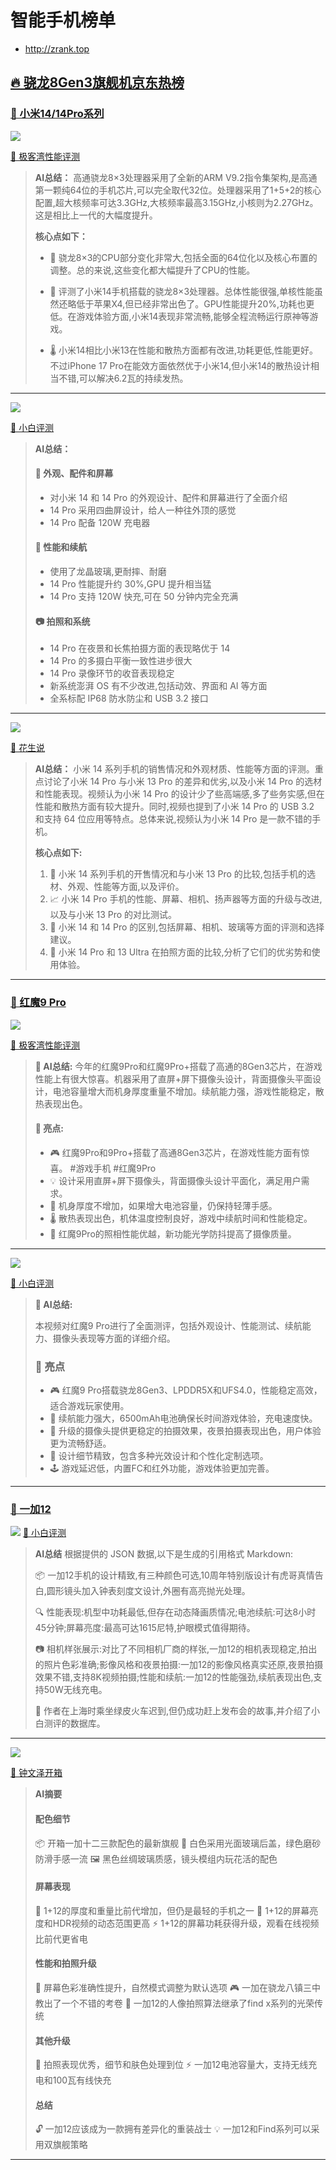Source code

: # 智能手机榜单 
- <http://zrank.top>

## [🔥 骁龙8Gen3旗舰机京东热榜](https://jingfen.jd.com/item?_blank&u_act_p=union-activity&union_page_id=261786&utm_campaign=t_1001147581)


### [🏦 小米14/14Pro系列](https://union-click.jd.com/jdc?e=618%7Cpc%7C&p=JF8BAakJK1olXDYCVV9cDkkWAWoLGVslGVlaCgFtUQ5SQi0DBUVOBVlUAwoCFxBCHD1WR0VNGFJeSwcYVBYZQTVMFzgUB1tfLikiTDlSfjxTcyhSOFppIAADeyUVfQ5yHDtcCVxGAyc8AD4RahMfW1dhJHZnIy0mTT9-fwZ_QjBSJXNlJDwHYEljW2ZYeQJxGXFnLDs_CT9cYCcBfj9mLQR1NlcNahJ_F2x_eCJIK31hNx4qVxFHdxx7Xy9hKltXLR8DfBBOUwgIElxtJHJgIwc2SD9-UQZ8eCBCbXVZEBdbFk9IYR0SUgwRNGF5NiwHYCsbD18NG1oVXgMGUF9bOEsWAm8IHl0RVAYyZF5cOB15A24JGl4QXQcHVG5fCEoWC2oMGFkSbQYEVFxfDEISAGkLG1glWgYLZIrIpZy5oF84K1glWgYLQFgvSRkDBR04K1sWbQUyFjBeDUsXCj8OSw4RVVUHV1ZeAR4VBGgLTw9HCgIKVA5ZW3sVAm4MEmslbWUDDgMAcjxoRx1NZghONXVFMQI2fBVJcAEKZTpvWmZLAAQZXzJ2CxoOciclbQ)

[![](https://i0.hdslb.com/bfs/archive/2d87d01dd71b375c4cb07da3e1426a992095c54a.jpg@672w_378h_1c_!web-search-common-cover.avif)](https://www.bilibili.com/video/BV1me411R7Ha/?spm_id_from=333.337.search-card.all.click)

[🔼 极客湾性能评测](https://www.bilibili.com/video/BV1me411R7Ha/?spm_id_from=333.337.search-card.all.click)

> **AI总结：**
> 高通骁龙8×3处理器采用了全新的ARM V9.2指令集架构,是高通第一颗纯64位的手机芯片,可以完全取代32位。处理器采用了1+5+2的核心配置,超大核频率可达3.3GHz,大核频率最高3.15GHz,小核则为2.27GHz。这是相比上一代的大幅度提升。
>
> **核心点如下：**
 > -  🚀 骁龙8×3的CPU部分变化非常大,包括全面的64位化以及核心布置的调整。总的来说,这些变化都大幅提升了CPU的性能。
 >
 > - 🔋 评测了小米14手机搭载的骁龙8×3处理器。总体性能很强,单核性能虽然还略低于苹果X4,但已经非常出色了。GPU性能提升20%,功耗也更低。在游戏体验方面,小米14表现非常流畅,能够全程流畅运行原神等游戏。
 >
 > - 🌡️ 小米14相比小米13在性能和散热方面都有改进,功耗更低,性能更好。不过iPhone 17 Pro在能效方面依然优于小米14,但小米14的散热设计相当不错,可以解决6.2瓦的持续发热。

---

[![](https://i1.hdslb.com/bfs/archive/7128b11926e000e11f86600da720f726ccaf7131.jpg@672w_378h_1c_!web-search-common-cover.avif)](https://www.bilibili.com/video/BV1nu4y1Y7XZ/)

[🔼 小白评测](https://www.bilibili.com/video/BV1nu4y1Y7XZ/)

> **AI总结：**
> #### 📱 外观、配件和屏幕
> - 对小米 14 和 14 Pro 的外观设计、配件和屏幕进行了全面介绍
> - 14 Pro 采用四曲屏设计，给人一种往外顶的感觉
> - 14 Pro 配备 120W 充电器
>
> #### 🔋 性能和续航
> - 使用了龙晶玻璃,更耐摔、耐磨
> - 14 Pro 性能提升约 30%,GPU 提升相当猛
> - 14 Pro 支持 120W 快充,可在 50 分钟内完全充满
>
> #### 📷 拍照和系统
> - 14 Pro 在夜景和长焦拍摄方面的表现略优于 14
> - 14 Pro 的多摄白平衡一致性进步很大
> - 14 Pro 录像环节的收音表现稳定
> - 新系统澎湃 OS 有不少改进,包括动效、界面和 AI 等方面
> - 全系标配 IP68 防水防尘和 USB 3.2 接口

 ---

   [![](https://i2.hdslb.com/bfs/archive/61ebab63b9049d1c7f30f85ab2045741da16f389.jpg@672w_378h_1c_!web-search-common-cover)](https://www.bilibili.com/video/BV1ka4y1S7EC)

[🔼 花生说](https://www.bilibili.com/video/BV1ka4y1S7EC)

> **AI总结：**
> 小米 14 系列手机的销售情况和外观材质、性能等方面的评测。重点讨论了小米 14 Pro 与小米 13 Pro 的差异和优劣,以及小米 14 Pro 的选材和性能表现。视频认为小米 14 Pro 的设计少了些高端感,多了些务实感,但在性能和散热方面有较大提升。同时,视频也提到了小米 14 Pro 的 USB 3.2 和支持 64 位应用等特点。总体来说,视频认为小米 14 Pro 是一款不错的手机。
> 
> **核心点如下:**
> 1. 📱 小米 14 系列手机的开售情况和与小米 13 Pro 的比较,包括手机的选材、外观、性能等方面,以及评价。
> 2. 📈 小米 14 Pro 手机的性能、屏幕、相机、扬声器等方面的升级与改进,以及与小米 13 Pro 的对比测试。
> 3. 📒 小米 14 和 14 Pro 的区别,包括屏幕、相机、玻璃等方面的评测和选择建议。
> 4. 🏅 小米 14 Pro 和 13 Ultra 在拍照方面的比较,分析了它们的优劣势和使用体验。

 ---


### [🏦 红魔9 Pro](https://union-click.jd.com/jdc?e=618%7Cpc%7C&p=JF8BASUJK1olXDYCVV9cDkwQBGgJGVolGVlaCgFtUQ5SQi0DBUVNGFJeSwJCUx4IUTFUBR1FHlIcEwYJTlRHUSpQRQQbG1ZBACYIBEsWAm4OHFwSWgcAVW5fejZiXThRZz5gL1FGVyAmSAxlXwZoF1clWAYDVF1YDE8QAl8IGloVXQMEUFddOHsXAF9edVsUXAcDVV5VD0snAW8JGlMQXgEEU25dDksVAWgJGl4QXgYHZFldAXvDlsLftfglbTYBZFldAV8RcS5aD11nbTYCZF1tSiVHA2gPTgtCCgcKAFpYCx8TUGYKSVtAXQMBV1lbDEpHBV8KGloRVDYyZF47VRUeYCRvb1xIL3YECSxYDy5JRQcKQTUXOG5BJBpecwljQjtgfzJPIl0yZA)

[![](https://i2.hdslb.com/bfs/archive/d2997df38fefad4c6941924cd417c8bbe7561ecc.jpg@672w_378h_1c_!web-search-common-cover.avif)](https://www.bilibili.com/video/BV14M411f7R7/?spm_id_from=333.337.search-card.all.click)

[🔼 极客湾性能评测](https://www.bilibili.com/video/BV14M411f7R7/?spm_id_from=333.337.search-card.all.click)

> **🤖 AI总结:**
 > 今年的红魔9Pro和红魔9Pro+搭载了高通的8Gen3芯片，在游戏性能上有很大惊喜。机器采用了直屏+屏下摄像头设计，背面摄像头平面设计，电池容量增大而机身厚度重量不增加。续航能力强，游戏性能稳定，散热表现出色。
>#### 🌟 亮点:
> - 🎮 红魔9Pro和9Pro+搭载了高通8Gen3芯片，在游戏性能方面有惊喜。 #游戏手机 #红魔9Pro
> - 💡 设计采用直屏+屏下摄像头，背面摄像头设计平面化，满足用户需求。 
> - 🔋 机身厚度不增加，如果增大电池容量，仍保持轻薄手感。 
> - 🌡️ 散热表现出色，机体温度控制良好，游戏中续航时间和性能稳定。 
> - 📸 红魔9Pro的照相性能优越，新功能光学防抖提高了摄像质量。   

---

[![](https://i1.hdslb.com/bfs/archive/e26794944f63517e956202425e6c28534e4e3dbe.jpg@672w_378h_1c_!web-search-common-cover.avif)](https://www.bilibili.com/video/BV17u4y157xy/?spm_id_from=333.337.search-card.all.click)

[🔼 小白评测](https://www.bilibili.com/video/BV17u4y157xy/?spm_id_from=333.337.search-card.all.click)
> **🤖 AI总结:**
>
> 本视频对红魔9 Pro进行了全面测评，包括外观设计、性能测试、续航能力、摄像头表现等方面的详细介绍。
> ### 🌟 亮点
> - 🎮 红魔9 Pro搭载骁龙8Gen3、LPDDR5X和UFS4.0，性能稳定高效，适合游戏玩家使用。
> - 🔋 续航能力强大，6500mAh电池确保长时间游戏体验，充电速度快。
> - 📸 升级的摄像头提供更稳定的拍摄效果，夜景拍摄表现出色，用户体验更为流畅舒适。
> - 🌈 设计细节精致，包含多种光效设计和个性化定制选项。
> - 🕹 游戏延迟低，内置FC和红外功能，游戏体验更加完善。 
---
### [🏦 一加12](https://union-click.jd.com/jdc?e=618%7Cpc%7C&p=JF8BASUJK1olXDYCVV9cDk0XBm4LGVwlGVlaCgFtUQ5SQi0DBUVNGFJeSwJCUx4IUTFUBR1FHlIcEwYJTlRHUSpQRQQbG1ZBACYIBEsWAm4OHVsQXAUAU242cEpTeS0NQzgXIwFfUyUmSBUUUDJOF1clWAYDVF1YDE8TBl8IGloVXQMEUFddOHsXAF9edVsUXAcDVV5VDU0nAW8JGlMQXgEFU25dDksVAWgPHVoUWwQBZFldAXvDlsLftfglbTYBZFldAV8RcS5aD11nbTYCZF1tSiVHA2gPTgtCCgcKAFpYCx8TUGYKSVtAXQMBV1lbDEpHBV8KGloRVDYyZCk2fj4RcWZBYThNOWFyXTUucE5MWm91XjUXOnVrXSEdDDNtBxJMbVxNAV8yZA)

[![](https://i0.hdslb.com/bfs/archive/63f9ea1b010fc5d68e32ff422a6afbd4a780fd78.jpg@672w_378h_1c_!web-search-common-cover.avif)](https://www.bilibili.com/video/BV1Ec411i7Pp/?spm_id_from=333.337.search-card.all.click)
[🔼 小白评测](https://www.bilibili.com/video/BV1Ec411i7Pp/?spm_id_from=333.337.search-card.all.click)

> **AI总结**
根据提供的 JSON 数据,以下是生成的引用格式 Markdown:
>
> 📦 一加12手机的设计精致,有三种颜色可选,10周年特别版设计有虎哥真情告白,圆形镜头加入钟表刻度文设计,外圈有高亮抛光处理。
>
> 🔍 性能表现:机型中功耗最低,但存在动态降画质情况;电池续航:可达8小时45分钟;屏幕亮度:最高可达1615尼特,护眼模式值得期待。
>
> 📷 相机样张展示:对比了不同相机厂商的样张,一加12的相机表现稳定,拍出的照片色彩准确;影像风格和夜景拍摄:一加12的影像风格真实还原,夜景拍摄效果不错,支持8K视频拍摄;性能和续航:一加12的性能强劲,续航表现出色,支持50W无线充电。
>
> 🚂 作者在上海时乘坐绿皮火车迟到,但仍成功赶上发布会的故事,并介绍了小白测评的数据库。

---

[![](https://i2.hdslb.com/bfs/archive/a6824823e5a58827cc2de8ecc08aa601bc04e941.jpg@672w_378h_1c_!web-search-common-cover.avif)](https://www.bilibili.com/video/BV1Fb4y1T7hR/?spm_id_from=333.337.search-card.all.click)

[🔼 钟文泽开箱](https://www.bilibili.com/video/BV1Fb4y1T7hR/?spm_id_from=333.337.search-card.all.click)

> **AI摘要**
>
> #### 配色细节
> 📦 开箱一加十二三款配色的最新旗舰
> 💎 白色采用光面玻璃后盖，绿色磨砂防滑手感一流
> 🖼️ 黑色丝绸玻璃质感，镜头模组内玩花活的配色
>
> #### 屏幕表现
> 📏 1+12的厚度和重量比前代增加，但仍是最轻的手机之一
> 🌟 1+12的屏幕亮度和HDR视频的动态范围更高
> ⚡ 1+12的屏幕功耗获得升级，观看在线视频比前代更省电
>
> #### 性能和拍照升级
> 🎨 屏幕色彩准确性提升，自然模式调整为默认选项
> 🎮 一加在骁龙八镇三中教出了一个不错的考卷
> 👸 一加12的人像拍照算法继承了find x系列的光荣传统
>
> #### 其他升级
> 📸 拍照表现优秀，细节和肤色处理到位
> ⚡ 一加12电池容量大，支持无线充电和100瓦有线快充
>
> #### 总结
> 🔓 一加12应该成为一款拥有差异化的重装战士
> 💡 一加12和Find系列可以采用双旗舰策略

---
----
What you need to do =
Both end lines included, restate word for word the lines above from the line with "13 Pro 的对比测试。" to the line with "- 🔋 续航能力强大，6500mAh电池确保长时间游戏体验，充电速度快。", and nothing else.

Response =
> 2. 📈 小米 14 Pro 手机的性能、屏幕、相机、扬声器等方面的升级与改进,以及与小米 13 Pro 的对比测试。
> 3. 📒 小米 14 和 14 Pro 的区别,包括屏幕、相机、玻璃等方面的评测和选择建议。
> 4. 🏅 小米 14 Pro 和 13 Ultra 在拍照方面的比较,分析了它们的优劣势和使用体验。

 ---


### [🏦 红魔9 Pro](https://union-click.jd.com/jdc?e=618%7Cpc%7C&p=JF8BASUJK1olXDYCVV9cDkwQBGgJGVolGVlaCgFtUQ5SQi0DBUVNGFJeSwJCUx4IUTFUBR1FHlIcEwYJTlRHUSpQRQQbG1ZBACYIBEsWAm4OHFwSWgcAVW5fejZiXThRZz5gL1FGVyAmSAxlXwZoF1clWAYDVF1YDE8QAl8IGloVXQMEUFddOHsXAF9edVsUXAcDVV5VD0snAW8JGlMQXgEEU25dDksVAWgJGl4QXgYHZFldAXvDlsLftfglbTYBZFldAV8RcS5aD11nbTYCZF1tSiVHA2gPTgtCCgcKAFpYCx8TUGYKSVtAXQMBV1lbDEpHBV8KGloRVDYyZF47VRUeYCRvb1xIL3YECSxYDy5JRQcKQTUXOG5BJBpecwljQjtgfzJPIl0yZA)

[![](https://i2.hdslb.com/bfs/archive/d2997df38fefad4c6941924cd417c8bbe7561ecc.jpg@672w_378h_1c_!web-search-common-cover.avif)](https://www.bilibili.com/video/BV14M411f7R7/?spm_id_from=333.337.search-card.all.click)

[🔼 极客湾性能评测](https://www.bilibili.com/video/BV14M411f7R7/?spm_id_from=333.337.search-card.all.click)

> **🤖 AI总结:**
 > 今年的红魔9Pro和红魔9Pro+搭载了高通的8Gen3芯片，在游戏性能上有很大惊喜。机器采用了直屏+屏下摄像头设计，背面摄像头平面设计，电池容量增大而机身厚度重量不增加。续航能力强，游戏性能稳定，散热表现出色。
>#### 🌟 亮点:
> - 🎮 红魔9Pro和9Pro+搭载了高通8Gen3芯片，在游戏性能方面有惊喜。 #游戏手机 #红魔9Pro
> - 💡 设计采用直屏+屏下摄像头，背面摄像头设计平面化，满足用户需求。 
> - 🔋 机身厚度不增加，如果增大电池容量，仍保持轻薄手感。 
> - 🌡️ 散热表现出色，机体温度控制良好，游戏中续航时间和性能稳定。 
> - 📸 红魔9Pro的照相性能优越，新功能光学防抖提高了摄像质量。   

---

[![](https://i1.hdslb.com/bfs/archive/e26794944f63517e956202425e6c28534e4e3dbe.jpg@672w_378h_1c_!web-search-common-cover.avif)](https://www.bilibili.com/video/BV17u4y157xy/?spm_id_from=333.337.search-card.all.click)

[🔼 小白评测](https://www.bilibili.com/video/BV17u4y157xy/?spm_id_from=333.337.search-card.all.click)
> **🤖 AI总结:**
>
> 本视频对红魔9 Pro进行了全面测评，包括外观设计、性能测试、续航能力、摄像头表现等方面的详细介绍。
> ### 🌟 亮点
> - 🎮 红魔9 Pro搭载骁龙8Gen3、LPDDR5X和UFS4.0，性能稳定高效，适合游戏玩家使用。
> - 🔋 续航能力强大，6500mAh电池确保长时间游戏体验，充电速度快。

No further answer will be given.